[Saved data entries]
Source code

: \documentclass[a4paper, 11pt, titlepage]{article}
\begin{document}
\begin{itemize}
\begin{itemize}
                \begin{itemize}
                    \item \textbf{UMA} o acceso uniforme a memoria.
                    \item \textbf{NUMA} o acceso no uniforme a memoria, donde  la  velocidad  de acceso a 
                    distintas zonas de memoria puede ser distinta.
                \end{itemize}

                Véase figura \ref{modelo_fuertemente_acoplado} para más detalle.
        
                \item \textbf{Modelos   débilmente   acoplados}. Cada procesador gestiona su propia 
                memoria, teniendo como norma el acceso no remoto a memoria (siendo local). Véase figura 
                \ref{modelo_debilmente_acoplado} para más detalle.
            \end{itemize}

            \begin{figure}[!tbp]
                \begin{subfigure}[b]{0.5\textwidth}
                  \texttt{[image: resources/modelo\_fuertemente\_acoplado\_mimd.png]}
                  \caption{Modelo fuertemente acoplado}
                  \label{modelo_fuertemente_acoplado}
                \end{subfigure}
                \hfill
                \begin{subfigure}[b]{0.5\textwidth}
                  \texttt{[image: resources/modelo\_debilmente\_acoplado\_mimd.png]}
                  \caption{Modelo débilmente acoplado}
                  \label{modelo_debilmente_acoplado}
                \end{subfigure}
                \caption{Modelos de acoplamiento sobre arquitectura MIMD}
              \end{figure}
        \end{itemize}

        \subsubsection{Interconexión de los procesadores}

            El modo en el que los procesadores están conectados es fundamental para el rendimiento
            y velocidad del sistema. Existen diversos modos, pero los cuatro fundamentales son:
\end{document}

...

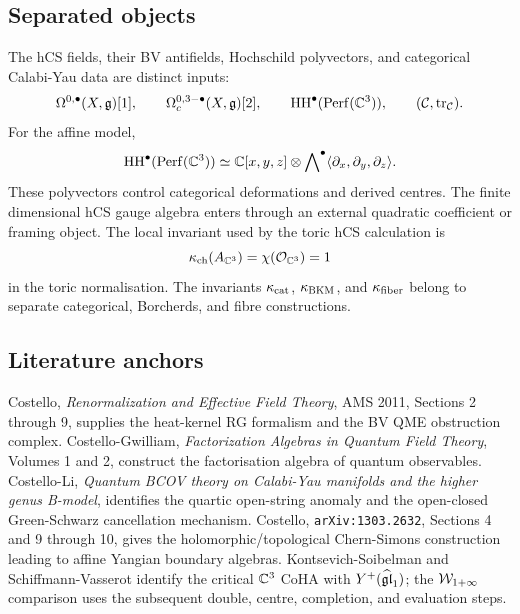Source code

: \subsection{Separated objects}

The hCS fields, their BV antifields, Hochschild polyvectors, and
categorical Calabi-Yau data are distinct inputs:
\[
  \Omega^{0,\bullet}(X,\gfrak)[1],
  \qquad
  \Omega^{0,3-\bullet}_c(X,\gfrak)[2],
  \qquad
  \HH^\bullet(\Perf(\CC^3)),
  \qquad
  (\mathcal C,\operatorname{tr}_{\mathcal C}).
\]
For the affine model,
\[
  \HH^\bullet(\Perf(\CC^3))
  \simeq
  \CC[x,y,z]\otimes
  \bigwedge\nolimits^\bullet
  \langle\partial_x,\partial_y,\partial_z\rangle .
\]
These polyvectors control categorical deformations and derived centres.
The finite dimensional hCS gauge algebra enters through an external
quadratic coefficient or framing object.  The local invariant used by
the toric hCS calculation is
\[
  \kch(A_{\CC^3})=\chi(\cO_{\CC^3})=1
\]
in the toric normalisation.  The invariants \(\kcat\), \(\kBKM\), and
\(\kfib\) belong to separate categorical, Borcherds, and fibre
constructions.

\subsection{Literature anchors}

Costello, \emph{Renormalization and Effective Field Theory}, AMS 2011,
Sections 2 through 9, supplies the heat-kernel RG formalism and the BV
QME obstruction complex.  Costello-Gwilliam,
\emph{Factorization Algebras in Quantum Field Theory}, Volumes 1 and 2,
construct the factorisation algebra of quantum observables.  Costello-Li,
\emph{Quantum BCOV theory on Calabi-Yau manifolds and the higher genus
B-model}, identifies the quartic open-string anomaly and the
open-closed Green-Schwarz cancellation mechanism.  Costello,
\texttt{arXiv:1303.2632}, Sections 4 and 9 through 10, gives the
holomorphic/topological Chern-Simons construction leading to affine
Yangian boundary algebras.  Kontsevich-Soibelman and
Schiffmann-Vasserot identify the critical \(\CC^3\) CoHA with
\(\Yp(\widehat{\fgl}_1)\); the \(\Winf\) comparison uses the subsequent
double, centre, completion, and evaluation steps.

* * *

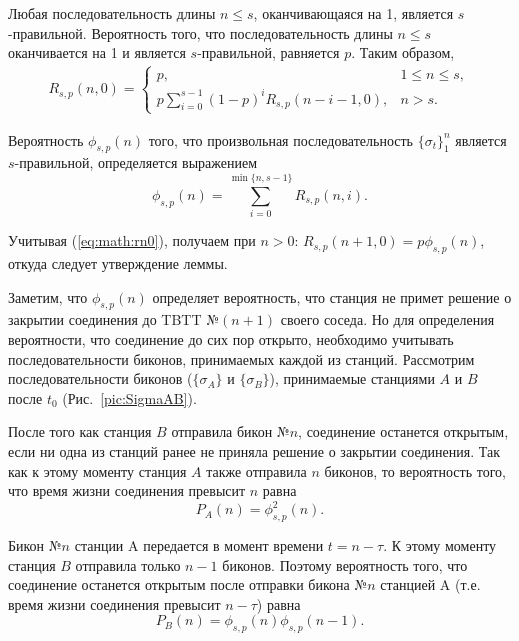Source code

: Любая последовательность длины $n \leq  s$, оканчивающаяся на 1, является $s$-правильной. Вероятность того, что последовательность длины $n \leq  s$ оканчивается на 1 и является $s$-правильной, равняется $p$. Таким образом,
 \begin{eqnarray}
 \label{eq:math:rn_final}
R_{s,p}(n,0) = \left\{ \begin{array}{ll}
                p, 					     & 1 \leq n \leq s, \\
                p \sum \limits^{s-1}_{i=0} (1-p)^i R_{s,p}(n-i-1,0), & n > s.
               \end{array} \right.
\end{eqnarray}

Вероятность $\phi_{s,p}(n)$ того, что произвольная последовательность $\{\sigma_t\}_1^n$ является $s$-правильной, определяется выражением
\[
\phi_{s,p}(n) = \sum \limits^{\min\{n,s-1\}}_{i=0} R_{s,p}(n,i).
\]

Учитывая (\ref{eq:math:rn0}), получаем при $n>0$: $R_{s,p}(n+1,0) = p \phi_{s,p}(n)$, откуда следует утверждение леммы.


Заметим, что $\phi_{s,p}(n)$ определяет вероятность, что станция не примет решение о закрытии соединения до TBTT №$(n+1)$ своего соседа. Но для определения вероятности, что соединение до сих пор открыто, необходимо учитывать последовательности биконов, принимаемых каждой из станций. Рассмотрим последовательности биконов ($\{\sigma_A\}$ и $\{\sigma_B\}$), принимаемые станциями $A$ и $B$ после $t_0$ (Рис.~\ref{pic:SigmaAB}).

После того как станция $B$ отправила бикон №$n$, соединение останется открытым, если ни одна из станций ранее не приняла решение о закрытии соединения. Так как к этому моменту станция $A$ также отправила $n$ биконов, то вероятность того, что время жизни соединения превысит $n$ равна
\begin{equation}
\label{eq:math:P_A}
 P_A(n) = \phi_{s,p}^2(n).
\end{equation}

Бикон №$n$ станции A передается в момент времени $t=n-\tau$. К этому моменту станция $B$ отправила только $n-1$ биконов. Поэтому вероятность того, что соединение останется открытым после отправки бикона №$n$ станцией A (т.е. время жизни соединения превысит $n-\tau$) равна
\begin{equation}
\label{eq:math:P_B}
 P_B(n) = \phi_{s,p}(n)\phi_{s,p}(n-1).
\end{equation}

=== Exercise aim ===
The expected answer is an exact copy of the lines above, beginning at the line with "de acoplamiento sobre" and ending at the line with "El modo en el", with both ends in.

=== Result ===
                \caption{Modelos de acoplamiento sobre arquitectura MIMD}
              \end{figure}
        \end{itemize}

        \subsubsection{Interconexión de los procesadores}

            El modo en el que los procesadores están conectados es fundamental para el rendimiento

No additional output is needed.